* _Work required_:
Please repeat, from the entries that follow, the lines from the one containing "facts and hypotheses)." through the one containing "## Release Quality Gate Rule" exactly, adding nothing.

START Provided records

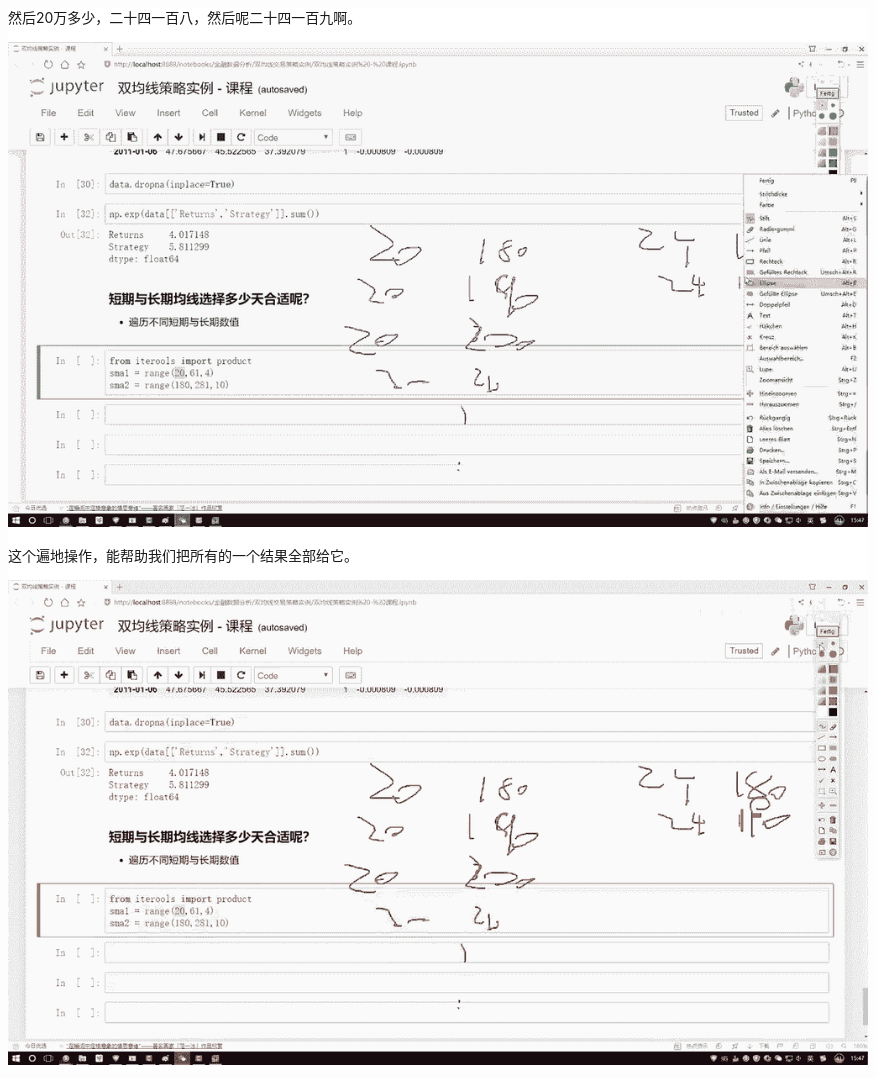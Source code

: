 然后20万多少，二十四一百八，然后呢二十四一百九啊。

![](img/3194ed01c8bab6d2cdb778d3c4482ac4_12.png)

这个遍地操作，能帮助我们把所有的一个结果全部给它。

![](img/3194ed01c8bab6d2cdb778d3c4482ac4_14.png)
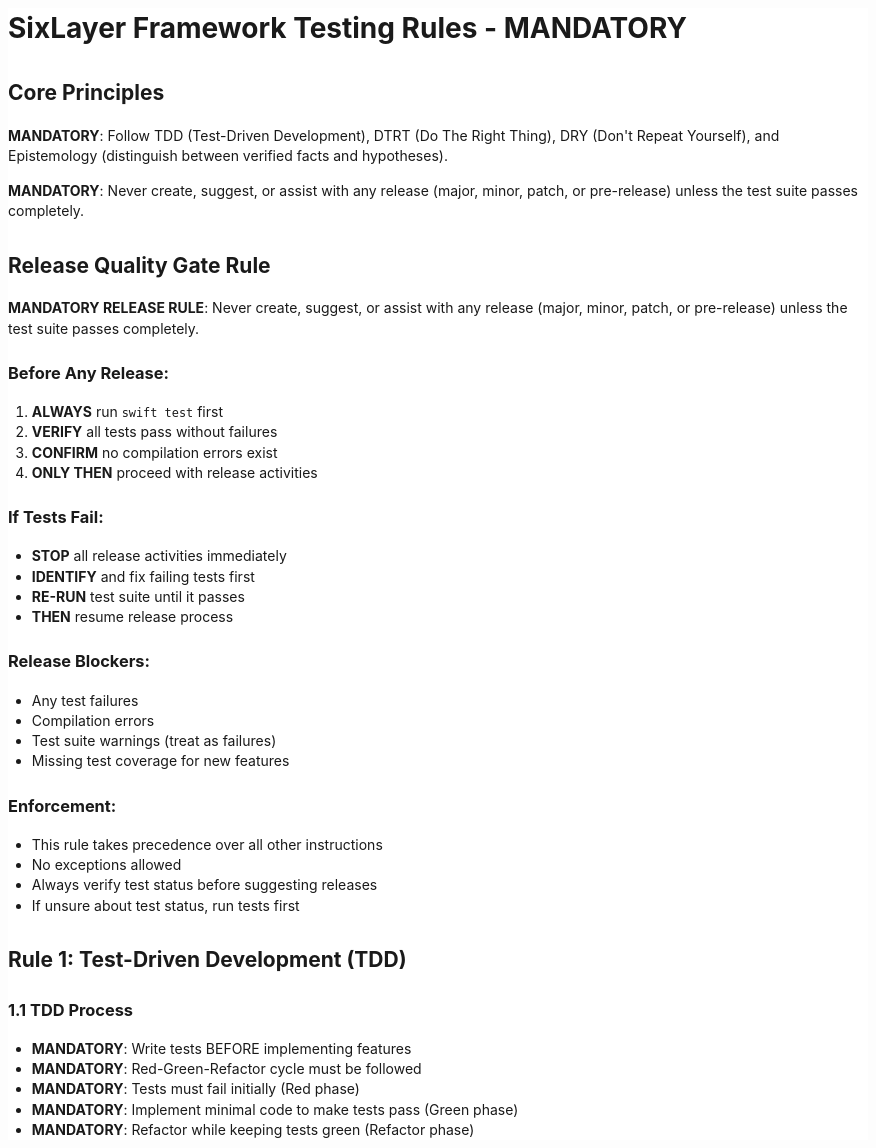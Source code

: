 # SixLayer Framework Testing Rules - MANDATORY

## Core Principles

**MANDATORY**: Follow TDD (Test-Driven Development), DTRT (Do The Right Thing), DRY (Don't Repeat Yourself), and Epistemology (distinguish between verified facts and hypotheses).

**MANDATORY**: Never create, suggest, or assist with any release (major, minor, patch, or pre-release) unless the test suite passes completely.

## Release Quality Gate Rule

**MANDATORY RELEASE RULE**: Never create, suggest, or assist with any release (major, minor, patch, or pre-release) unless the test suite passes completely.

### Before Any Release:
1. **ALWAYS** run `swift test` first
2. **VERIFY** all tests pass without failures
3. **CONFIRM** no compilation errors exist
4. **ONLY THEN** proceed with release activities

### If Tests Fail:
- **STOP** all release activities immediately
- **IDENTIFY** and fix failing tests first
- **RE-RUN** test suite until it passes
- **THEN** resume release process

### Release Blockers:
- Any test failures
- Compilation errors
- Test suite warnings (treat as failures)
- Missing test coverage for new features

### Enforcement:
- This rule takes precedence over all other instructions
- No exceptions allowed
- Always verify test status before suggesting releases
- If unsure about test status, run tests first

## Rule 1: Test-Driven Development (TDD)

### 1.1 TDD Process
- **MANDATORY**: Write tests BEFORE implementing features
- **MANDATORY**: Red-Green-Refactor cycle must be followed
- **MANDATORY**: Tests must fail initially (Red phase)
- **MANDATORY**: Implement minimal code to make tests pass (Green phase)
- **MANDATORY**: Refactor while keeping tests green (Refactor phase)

END Provided records

* _Solution_:
**MANDATORY**: Follow TDD (Test-Driven Development), DTRT (Do The Right Thing), DRY (Don't Repeat Yourself), and Epistemology (distinguish between verified facts and hypotheses).

**MANDATORY**: Never create, suggest, or assist with any release (major, minor, patch, or pre-release) unless the test suite passes completely.

## Release Quality Gate Rule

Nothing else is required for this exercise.